Could you set down exactly the lines in the records below between the line holding "1 | 8 | 4 | 24 |" and the line holding "Memory Allocator: mimalloc", inclusive?

[Extracted records]
□ □ □ □

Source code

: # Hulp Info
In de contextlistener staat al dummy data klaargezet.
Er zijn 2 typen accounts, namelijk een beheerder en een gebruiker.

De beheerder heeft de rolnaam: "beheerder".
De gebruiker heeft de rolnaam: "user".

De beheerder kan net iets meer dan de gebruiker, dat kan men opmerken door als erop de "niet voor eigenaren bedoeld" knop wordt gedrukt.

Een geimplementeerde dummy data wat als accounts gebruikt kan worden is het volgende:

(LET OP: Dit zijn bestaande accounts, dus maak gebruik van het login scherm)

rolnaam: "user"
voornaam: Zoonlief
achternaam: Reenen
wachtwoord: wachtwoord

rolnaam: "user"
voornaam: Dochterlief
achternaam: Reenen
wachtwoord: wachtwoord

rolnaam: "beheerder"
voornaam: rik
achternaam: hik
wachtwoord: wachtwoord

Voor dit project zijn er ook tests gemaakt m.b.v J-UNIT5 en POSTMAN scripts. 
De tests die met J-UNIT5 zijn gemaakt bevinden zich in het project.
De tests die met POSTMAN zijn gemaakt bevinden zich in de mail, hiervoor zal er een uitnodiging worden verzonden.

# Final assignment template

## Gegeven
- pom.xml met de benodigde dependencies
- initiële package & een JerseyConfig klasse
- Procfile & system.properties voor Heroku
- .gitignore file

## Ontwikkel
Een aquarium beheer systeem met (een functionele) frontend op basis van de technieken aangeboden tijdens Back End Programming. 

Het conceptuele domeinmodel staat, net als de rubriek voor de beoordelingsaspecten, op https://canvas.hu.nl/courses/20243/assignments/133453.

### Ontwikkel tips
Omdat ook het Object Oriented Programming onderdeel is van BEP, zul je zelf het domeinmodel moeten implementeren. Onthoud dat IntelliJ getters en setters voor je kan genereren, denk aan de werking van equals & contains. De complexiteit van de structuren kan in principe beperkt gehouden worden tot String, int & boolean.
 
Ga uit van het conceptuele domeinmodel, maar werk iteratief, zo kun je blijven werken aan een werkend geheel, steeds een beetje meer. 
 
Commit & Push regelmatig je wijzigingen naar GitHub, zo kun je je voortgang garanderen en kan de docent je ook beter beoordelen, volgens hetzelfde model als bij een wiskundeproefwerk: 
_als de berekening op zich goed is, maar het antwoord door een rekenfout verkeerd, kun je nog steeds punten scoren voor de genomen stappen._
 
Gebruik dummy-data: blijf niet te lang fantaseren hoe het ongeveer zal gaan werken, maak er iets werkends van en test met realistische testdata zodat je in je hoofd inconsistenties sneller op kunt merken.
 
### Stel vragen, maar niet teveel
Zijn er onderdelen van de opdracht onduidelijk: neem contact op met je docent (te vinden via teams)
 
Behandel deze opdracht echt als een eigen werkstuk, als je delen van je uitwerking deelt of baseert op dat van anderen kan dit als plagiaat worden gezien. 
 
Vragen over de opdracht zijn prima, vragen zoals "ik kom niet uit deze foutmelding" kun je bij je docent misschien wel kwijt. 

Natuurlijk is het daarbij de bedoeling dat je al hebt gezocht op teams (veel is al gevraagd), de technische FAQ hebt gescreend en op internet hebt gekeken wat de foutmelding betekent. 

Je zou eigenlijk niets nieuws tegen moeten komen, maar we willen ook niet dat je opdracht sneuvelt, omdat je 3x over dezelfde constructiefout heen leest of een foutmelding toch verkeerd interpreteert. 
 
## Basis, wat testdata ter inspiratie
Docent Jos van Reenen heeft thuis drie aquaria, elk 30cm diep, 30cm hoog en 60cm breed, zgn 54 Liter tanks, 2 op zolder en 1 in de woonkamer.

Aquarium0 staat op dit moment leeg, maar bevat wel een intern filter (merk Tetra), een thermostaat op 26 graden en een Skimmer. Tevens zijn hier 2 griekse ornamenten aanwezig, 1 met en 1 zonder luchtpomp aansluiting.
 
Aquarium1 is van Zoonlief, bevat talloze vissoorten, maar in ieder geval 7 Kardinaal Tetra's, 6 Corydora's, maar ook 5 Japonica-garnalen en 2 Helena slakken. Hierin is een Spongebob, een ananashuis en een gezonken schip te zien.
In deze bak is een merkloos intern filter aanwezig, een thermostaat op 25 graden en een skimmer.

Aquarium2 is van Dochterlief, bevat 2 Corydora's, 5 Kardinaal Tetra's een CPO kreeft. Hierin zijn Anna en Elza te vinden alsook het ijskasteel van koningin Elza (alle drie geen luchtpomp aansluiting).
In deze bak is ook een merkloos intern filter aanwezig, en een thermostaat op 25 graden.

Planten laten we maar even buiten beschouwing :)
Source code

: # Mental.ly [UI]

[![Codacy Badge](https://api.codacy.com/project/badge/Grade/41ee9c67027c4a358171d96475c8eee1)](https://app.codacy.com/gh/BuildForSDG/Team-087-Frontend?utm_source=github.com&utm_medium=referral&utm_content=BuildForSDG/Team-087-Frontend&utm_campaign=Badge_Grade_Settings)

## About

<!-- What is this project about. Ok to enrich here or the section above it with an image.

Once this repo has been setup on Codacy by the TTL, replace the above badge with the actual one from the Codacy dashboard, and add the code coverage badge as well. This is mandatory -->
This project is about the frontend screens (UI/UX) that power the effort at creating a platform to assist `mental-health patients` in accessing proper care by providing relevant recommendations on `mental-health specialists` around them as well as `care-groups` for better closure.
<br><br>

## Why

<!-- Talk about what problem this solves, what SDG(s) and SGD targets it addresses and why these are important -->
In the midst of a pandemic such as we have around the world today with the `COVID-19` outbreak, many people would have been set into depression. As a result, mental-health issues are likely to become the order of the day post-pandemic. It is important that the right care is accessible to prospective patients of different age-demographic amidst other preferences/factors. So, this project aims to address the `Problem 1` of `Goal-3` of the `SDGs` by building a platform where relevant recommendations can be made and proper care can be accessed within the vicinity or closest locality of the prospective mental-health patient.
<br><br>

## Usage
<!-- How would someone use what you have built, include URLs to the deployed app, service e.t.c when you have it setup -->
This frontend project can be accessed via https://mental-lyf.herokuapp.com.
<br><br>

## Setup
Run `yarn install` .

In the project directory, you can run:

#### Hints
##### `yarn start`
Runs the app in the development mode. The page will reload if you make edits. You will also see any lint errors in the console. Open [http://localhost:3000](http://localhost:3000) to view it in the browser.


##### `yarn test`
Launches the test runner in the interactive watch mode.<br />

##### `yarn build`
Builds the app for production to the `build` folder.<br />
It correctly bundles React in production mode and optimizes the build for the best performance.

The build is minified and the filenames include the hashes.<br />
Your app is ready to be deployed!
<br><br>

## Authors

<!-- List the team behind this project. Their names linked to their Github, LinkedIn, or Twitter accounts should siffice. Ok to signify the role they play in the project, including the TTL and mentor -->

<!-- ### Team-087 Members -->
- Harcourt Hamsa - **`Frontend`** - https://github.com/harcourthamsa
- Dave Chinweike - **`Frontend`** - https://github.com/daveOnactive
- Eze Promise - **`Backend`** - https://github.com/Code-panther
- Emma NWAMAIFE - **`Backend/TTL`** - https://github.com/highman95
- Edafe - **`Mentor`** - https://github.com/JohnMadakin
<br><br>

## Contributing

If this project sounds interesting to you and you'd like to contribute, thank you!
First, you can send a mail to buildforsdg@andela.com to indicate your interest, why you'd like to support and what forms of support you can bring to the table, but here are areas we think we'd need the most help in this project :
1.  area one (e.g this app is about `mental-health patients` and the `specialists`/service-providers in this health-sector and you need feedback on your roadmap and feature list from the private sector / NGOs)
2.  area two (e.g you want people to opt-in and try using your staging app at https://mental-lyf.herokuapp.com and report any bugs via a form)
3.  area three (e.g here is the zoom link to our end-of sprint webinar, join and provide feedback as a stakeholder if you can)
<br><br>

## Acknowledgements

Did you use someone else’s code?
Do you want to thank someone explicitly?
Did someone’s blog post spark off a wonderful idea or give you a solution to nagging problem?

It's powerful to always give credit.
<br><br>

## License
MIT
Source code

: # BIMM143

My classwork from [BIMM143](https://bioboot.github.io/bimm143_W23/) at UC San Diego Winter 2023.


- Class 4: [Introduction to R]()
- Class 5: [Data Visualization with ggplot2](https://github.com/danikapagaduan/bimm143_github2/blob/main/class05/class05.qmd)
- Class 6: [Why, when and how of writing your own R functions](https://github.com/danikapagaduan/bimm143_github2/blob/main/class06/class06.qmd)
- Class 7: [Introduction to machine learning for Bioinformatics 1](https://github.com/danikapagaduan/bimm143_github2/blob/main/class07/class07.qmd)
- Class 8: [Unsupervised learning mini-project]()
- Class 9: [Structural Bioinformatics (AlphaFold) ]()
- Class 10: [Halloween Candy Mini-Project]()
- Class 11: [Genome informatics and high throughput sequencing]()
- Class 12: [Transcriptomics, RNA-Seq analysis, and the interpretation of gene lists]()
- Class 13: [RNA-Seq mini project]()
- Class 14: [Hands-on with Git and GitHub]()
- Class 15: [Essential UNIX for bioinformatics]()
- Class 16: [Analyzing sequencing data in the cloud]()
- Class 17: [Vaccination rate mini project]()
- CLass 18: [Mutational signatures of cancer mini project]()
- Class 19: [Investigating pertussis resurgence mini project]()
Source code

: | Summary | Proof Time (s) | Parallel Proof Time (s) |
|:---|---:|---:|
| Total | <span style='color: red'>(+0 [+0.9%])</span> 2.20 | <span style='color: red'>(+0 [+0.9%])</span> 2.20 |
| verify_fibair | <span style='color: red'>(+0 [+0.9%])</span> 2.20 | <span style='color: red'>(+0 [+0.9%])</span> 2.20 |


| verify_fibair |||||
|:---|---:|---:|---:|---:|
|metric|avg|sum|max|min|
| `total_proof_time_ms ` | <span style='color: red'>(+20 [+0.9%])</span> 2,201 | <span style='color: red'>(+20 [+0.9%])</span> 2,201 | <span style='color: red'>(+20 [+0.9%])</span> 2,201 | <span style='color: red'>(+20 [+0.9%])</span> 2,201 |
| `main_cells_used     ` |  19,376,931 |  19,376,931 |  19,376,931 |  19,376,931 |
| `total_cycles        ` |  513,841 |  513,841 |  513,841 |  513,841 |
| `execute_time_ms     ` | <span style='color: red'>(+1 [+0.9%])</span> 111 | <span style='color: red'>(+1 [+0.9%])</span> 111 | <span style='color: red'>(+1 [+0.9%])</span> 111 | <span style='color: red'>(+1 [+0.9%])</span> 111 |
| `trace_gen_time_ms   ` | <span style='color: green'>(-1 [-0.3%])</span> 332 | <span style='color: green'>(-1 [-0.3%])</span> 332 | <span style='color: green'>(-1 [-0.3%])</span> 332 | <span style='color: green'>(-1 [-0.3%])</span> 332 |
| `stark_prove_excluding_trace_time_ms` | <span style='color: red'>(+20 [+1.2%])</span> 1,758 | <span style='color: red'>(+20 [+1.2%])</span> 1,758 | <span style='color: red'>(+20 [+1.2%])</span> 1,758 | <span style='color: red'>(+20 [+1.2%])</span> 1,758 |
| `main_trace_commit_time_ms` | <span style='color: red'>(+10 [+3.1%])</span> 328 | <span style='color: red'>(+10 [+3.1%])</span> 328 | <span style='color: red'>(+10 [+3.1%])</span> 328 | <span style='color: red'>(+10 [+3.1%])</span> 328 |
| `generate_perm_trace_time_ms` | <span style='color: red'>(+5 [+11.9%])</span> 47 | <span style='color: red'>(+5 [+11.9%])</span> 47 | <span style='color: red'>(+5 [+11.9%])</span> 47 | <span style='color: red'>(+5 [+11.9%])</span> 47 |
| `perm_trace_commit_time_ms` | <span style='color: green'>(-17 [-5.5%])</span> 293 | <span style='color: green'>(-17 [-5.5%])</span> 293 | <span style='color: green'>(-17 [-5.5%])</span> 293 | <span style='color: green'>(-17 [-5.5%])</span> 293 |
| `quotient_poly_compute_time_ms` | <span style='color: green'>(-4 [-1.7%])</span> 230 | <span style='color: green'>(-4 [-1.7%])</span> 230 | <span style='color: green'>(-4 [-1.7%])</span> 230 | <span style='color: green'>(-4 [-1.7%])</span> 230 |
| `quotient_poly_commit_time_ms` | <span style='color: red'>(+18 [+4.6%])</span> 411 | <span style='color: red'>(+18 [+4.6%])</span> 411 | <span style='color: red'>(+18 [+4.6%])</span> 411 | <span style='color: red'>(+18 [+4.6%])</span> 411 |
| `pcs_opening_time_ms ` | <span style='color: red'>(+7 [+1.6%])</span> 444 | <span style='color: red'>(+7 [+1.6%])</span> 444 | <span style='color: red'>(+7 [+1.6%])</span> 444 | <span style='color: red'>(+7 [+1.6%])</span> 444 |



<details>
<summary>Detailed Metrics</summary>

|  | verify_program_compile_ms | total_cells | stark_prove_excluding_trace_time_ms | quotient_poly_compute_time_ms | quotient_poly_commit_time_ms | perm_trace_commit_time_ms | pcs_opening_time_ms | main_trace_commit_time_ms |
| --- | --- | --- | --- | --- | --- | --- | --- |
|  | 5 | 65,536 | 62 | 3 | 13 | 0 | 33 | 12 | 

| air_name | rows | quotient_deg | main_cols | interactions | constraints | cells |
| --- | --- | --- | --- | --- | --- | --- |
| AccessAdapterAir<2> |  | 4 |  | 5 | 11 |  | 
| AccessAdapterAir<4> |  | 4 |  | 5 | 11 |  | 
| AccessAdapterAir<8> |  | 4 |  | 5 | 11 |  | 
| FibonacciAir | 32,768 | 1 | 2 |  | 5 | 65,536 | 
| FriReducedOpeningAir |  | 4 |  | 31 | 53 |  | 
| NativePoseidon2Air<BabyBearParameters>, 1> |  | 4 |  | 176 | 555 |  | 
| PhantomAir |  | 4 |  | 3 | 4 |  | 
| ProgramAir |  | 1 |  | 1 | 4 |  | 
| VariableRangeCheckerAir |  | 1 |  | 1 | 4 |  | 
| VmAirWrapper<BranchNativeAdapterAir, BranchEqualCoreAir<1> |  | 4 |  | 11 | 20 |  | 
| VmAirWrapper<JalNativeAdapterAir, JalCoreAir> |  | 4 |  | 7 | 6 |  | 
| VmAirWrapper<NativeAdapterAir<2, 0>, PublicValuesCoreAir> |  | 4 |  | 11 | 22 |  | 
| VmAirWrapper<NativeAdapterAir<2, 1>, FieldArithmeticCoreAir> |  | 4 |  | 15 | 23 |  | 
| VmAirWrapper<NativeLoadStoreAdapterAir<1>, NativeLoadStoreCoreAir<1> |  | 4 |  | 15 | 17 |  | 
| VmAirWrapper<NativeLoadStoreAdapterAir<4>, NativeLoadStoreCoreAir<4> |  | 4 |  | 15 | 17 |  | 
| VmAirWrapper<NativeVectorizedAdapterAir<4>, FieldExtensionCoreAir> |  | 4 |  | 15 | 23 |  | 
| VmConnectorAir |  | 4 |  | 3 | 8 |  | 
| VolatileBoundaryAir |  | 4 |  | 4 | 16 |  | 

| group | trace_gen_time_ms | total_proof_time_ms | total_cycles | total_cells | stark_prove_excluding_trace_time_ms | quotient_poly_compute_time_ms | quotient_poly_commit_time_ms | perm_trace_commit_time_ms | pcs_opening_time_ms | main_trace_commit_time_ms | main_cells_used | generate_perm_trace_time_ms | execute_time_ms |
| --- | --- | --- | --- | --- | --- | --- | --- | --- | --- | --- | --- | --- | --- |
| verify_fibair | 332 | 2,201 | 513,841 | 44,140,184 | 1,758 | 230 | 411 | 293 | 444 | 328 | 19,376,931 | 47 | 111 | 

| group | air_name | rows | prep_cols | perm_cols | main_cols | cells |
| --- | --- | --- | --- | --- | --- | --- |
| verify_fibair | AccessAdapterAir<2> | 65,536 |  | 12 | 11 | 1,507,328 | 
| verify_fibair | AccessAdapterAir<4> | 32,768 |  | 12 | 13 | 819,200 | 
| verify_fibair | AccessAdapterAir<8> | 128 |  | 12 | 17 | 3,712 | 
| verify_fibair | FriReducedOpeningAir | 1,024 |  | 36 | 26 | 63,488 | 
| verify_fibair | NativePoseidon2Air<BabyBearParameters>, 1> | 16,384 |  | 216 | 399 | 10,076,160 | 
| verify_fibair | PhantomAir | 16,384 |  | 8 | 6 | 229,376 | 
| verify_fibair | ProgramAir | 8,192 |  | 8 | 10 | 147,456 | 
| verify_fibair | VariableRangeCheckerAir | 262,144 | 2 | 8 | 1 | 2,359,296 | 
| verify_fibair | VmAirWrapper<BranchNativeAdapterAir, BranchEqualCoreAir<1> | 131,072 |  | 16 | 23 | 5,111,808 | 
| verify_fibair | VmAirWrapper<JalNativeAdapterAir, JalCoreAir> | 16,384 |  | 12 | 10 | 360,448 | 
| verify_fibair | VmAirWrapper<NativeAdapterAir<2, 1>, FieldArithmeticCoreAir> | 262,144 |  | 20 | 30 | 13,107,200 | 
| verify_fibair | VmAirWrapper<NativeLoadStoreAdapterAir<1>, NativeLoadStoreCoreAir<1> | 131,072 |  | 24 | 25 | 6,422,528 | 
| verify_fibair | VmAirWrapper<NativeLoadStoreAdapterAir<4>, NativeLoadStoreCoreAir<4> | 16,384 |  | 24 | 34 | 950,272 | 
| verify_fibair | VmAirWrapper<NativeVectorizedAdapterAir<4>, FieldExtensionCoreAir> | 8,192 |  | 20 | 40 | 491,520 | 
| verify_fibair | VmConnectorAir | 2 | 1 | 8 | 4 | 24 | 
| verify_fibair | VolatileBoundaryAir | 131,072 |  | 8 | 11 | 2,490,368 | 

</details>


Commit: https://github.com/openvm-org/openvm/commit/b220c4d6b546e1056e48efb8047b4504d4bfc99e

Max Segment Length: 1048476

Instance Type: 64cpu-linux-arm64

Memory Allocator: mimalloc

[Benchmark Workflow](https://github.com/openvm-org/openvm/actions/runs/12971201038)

□ □ □ □

* **Response area**:
| verify_fibair | VmConnectorAir | 2 | 1 | 8 | 4 | 24 | 
| verify_fibair | VolatileBoundaryAir | 131,072 |  | 8 | 11 | 2,490,368 | 

</details>


Commit: https://github.com/openvm-org/openvm/commit/b220c4d6b546e1056e48efb8047b4504d4bfc99e

Max Segment Length: 1048476

Instance Type: 64cpu-linux-arm64

Memory Allocator: mimalloc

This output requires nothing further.